─── SOURCE MATERIAL

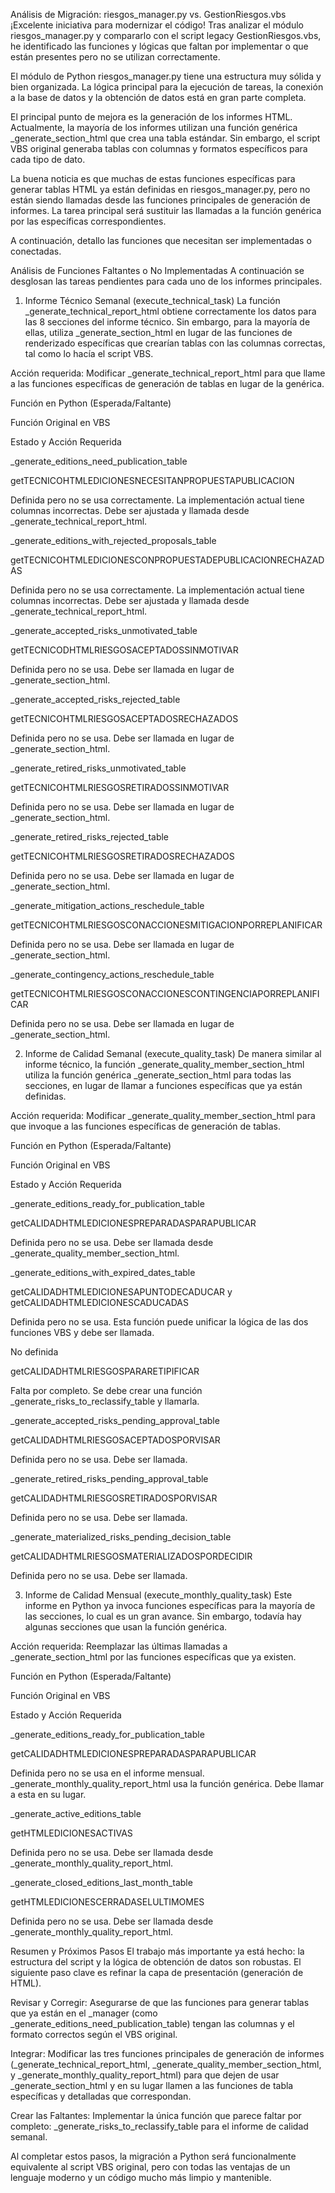 Análisis de Migración: riesgos_manager.py vs. GestionRiesgos.vbs
¡Excelente iniciativa para modernizar el código! Tras analizar el módulo riesgos_manager.py y compararlo con el script legacy GestionRiesgos.vbs, he identificado las funciones y lógicas que faltan por implementar o que están presentes pero no se utilizan correctamente.

El módulo de Python riesgos_manager.py tiene una estructura muy sólida y bien organizada. La lógica principal para la ejecución de tareas, la conexión a la base de datos y la obtención de datos está en gran parte completa.

El principal punto de mejora es la generación de los informes HTML. Actualmente, la mayoría de los informes utilizan una función genérica _generate_section_html que crea una tabla estándar. Sin embargo, el script VBS original generaba tablas con columnas y formatos específicos para cada tipo de dato.

La buena noticia es que muchas de estas funciones específicas para generar tablas HTML ya están definidas en riesgos_manager.py, pero no están siendo llamadas desde las funciones principales de generación de informes. La tarea principal será sustituir las llamadas a la función genérica por las específicas correspondientes.

A continuación, detallo las funciones que necesitan ser implementadas o conectadas.

Análisis de Funciones Faltantes o No Implementadas
A continuación se desglosan las tareas pendientes para cada uno de los informes principales.

1. Informe Técnico Semanal (execute_technical_task)
La función _generate_technical_report_html obtiene correctamente los datos para las 8 secciones del informe técnico. Sin embargo, para la mayoría de ellas, utiliza _generate_section_html en lugar de las funciones de renderizado específicas que crearían tablas con las columnas correctas, tal como lo hacía el script VBS.

Acción requerida: Modificar _generate_technical_report_html para que llame a las funciones específicas de generación de tablas en lugar de la genérica.

Función en Python (Esperada/Faltante)

Función Original en VBS

Estado y Acción Requerida

_generate_editions_need_publication_table

getTECNICOHTMLEDICIONESNECESITANPROPUESTAPUBLICACION

Definida pero no se usa correctamente. La implementación actual tiene columnas incorrectas. Debe ser ajustada y llamada desde _generate_technical_report_html.

_generate_editions_with_rejected_proposals_table

getTECNICOHTMLEDICIONESCONPROPUESTADEPUBLICACIONRECHAZADAS

Definida pero no se usa correctamente. La implementación actual tiene columnas incorrectas. Debe ser ajustada y llamada desde _generate_technical_report_html.

_generate_accepted_risks_unmotivated_table

getTECNICODHTMLRIESGOSACEPTADOSSINMOTIVAR

Definida pero no se usa. Debe ser llamada en lugar de _generate_section_html.

_generate_accepted_risks_rejected_table

getTECNICOHTMLRIESGOSACEPTADOSRECHAZADOS

Definida pero no se usa. Debe ser llamada en lugar de _generate_section_html.

_generate_retired_risks_unmotivated_table

getTECNICOHTMLRIESGOSRETIRADOSSINMOTIVAR

Definida pero no se usa. Debe ser llamada en lugar de _generate_section_html.

_generate_retired_risks_rejected_table

getTECNICOHTMLRIESGOSRETIRADOSRECHAZADOS

Definida pero no se usa. Debe ser llamada en lugar de _generate_section_html.

_generate_mitigation_actions_reschedule_table

getTECNICOHTMLRIESGOSCONACCIONESMITIGACIONPORREPLANIFICAR

Definida pero no se usa. Debe ser llamada en lugar de _generate_section_html.

_generate_contingency_actions_reschedule_table

getTECNICOHTMLRIESGOSCONACCIONESCONTINGENCIAPORREPLANIFICAR

Definida pero no se usa. Debe ser llamada en lugar de _generate_section_html.

2. Informe de Calidad Semanal (execute_quality_task)
De manera similar al informe técnico, la función _generate_quality_member_section_html utiliza la función genérica _generate_section_html para todas las secciones, en lugar de llamar a funciones específicas que ya están definidas.

Acción requerida: Modificar _generate_quality_member_section_html para que invoque a las funciones específicas de generación de tablas.

Función en Python (Esperada/Faltante)

Función Original en VBS

Estado y Acción Requerida

_generate_editions_ready_for_publication_table

getCALIDADHTMLEDICIONESPREPARADASPARAPUBLICAR

Definida pero no se usa. Debe ser llamada desde _generate_quality_member_section_html.

_generate_editions_with_expired_dates_table

getCALIDADHTMLEDICIONESAPUNTODECADUCAR y getCALIDADHTMLEDICIONESCADUCADAS

Definida pero no se usa. Esta función puede unificar la lógica de las dos funciones VBS y debe ser llamada.

No definida

getCALIDADHTMLRIESGOSPARARETIPIFICAR

Falta por completo. Se debe crear una función _generate_risks_to_reclassify_table y llamarla.

_generate_accepted_risks_pending_approval_table

getCALIDADHTMLRIESGOSACEPTADOSPORVISAR

Definida pero no se usa. Debe ser llamada.

_generate_retired_risks_pending_approval_table

getCALIDADHTMLRIESGOSRETIRADOSPORVISAR

Definida pero no se usa. Debe ser llamada.

_generate_materialized_risks_pending_decision_table

getCALIDADHTMLRIESGOSMATERIALIZADOSPORDECIDIR

Definida pero no se usa. Debe ser llamada.

3. Informe de Calidad Mensual (execute_monthly_quality_task)
Este informe en Python ya invoca funciones específicas para la mayoría de las secciones, lo cual es un gran avance. Sin embargo, todavía hay algunas secciones que usan la función genérica.

Acción requerida: Reemplazar las últimas llamadas a _generate_section_html por las funciones específicas que ya existen.

Función en Python (Esperada/Faltante)

Función Original en VBS

Estado y Acción Requerida

_generate_editions_ready_for_publication_table

getCALIDADHTMLEDICIONESPREPARADASPARAPUBLICAR

Definida pero no se usa en el informe mensual. _generate_monthly_quality_report_html usa la función genérica. Debe llamar a esta en su lugar.

_generate_active_editions_table

getHTMLEDICIONESACTIVAS

Definida pero no se usa. Debe ser llamada desde _generate_monthly_quality_report_html.

_generate_closed_editions_last_month_table

getHTMLEDICIONESCERRADASELULTIMOMES

Definida pero no se usa. Debe ser llamada desde _generate_monthly_quality_report_html.

Resumen y Próximos Pasos
El trabajo más importante ya está hecho: la estructura del script y la lógica de obtención de datos son robustas. El siguiente paso clave es refinar la capa de presentación (generación de HTML).

Revisar y Corregir: Asegurarse de que las funciones para generar tablas que ya están en el _manager (como _generate_editions_need_publication_table) tengan las columnas y el formato correctos según el VBS original.

Integrar: Modificar las tres funciones principales de generación de informes (_generate_technical_report_html, _generate_quality_member_section_html, y _generate_monthly_quality_report_html) para que dejen de usar _generate_section_html y en su lugar llamen a las funciones de tabla específicas y detalladas que correspondan.

Crear las Faltantes: Implementar la única función que parece faltar por completo: _generate_risks_to_reclassify_table para el informe de calidad semanal.

Al completar estos pasos, la migración a Python será funcionalmente equivalente al script VBS original, pero con todas las ventajas de un lenguaje moderno y un código mucho más limpio y mantenible.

──────

Take the records above and return, word for word, only the lines that fall from the line with "A continuación, detallo" to the line with "1. Informe Técnico", both of them included.

COMPLETED EXERCISE>
A continuación, detallo las funciones que necesitan ser implementadas o conectadas.

Análisis de Funciones Faltantes o No Implementadas
A continuación se desglosan las tareas pendientes para cada uno de los informes principales.

1. Informe Técnico Semanal (execute_technical_task)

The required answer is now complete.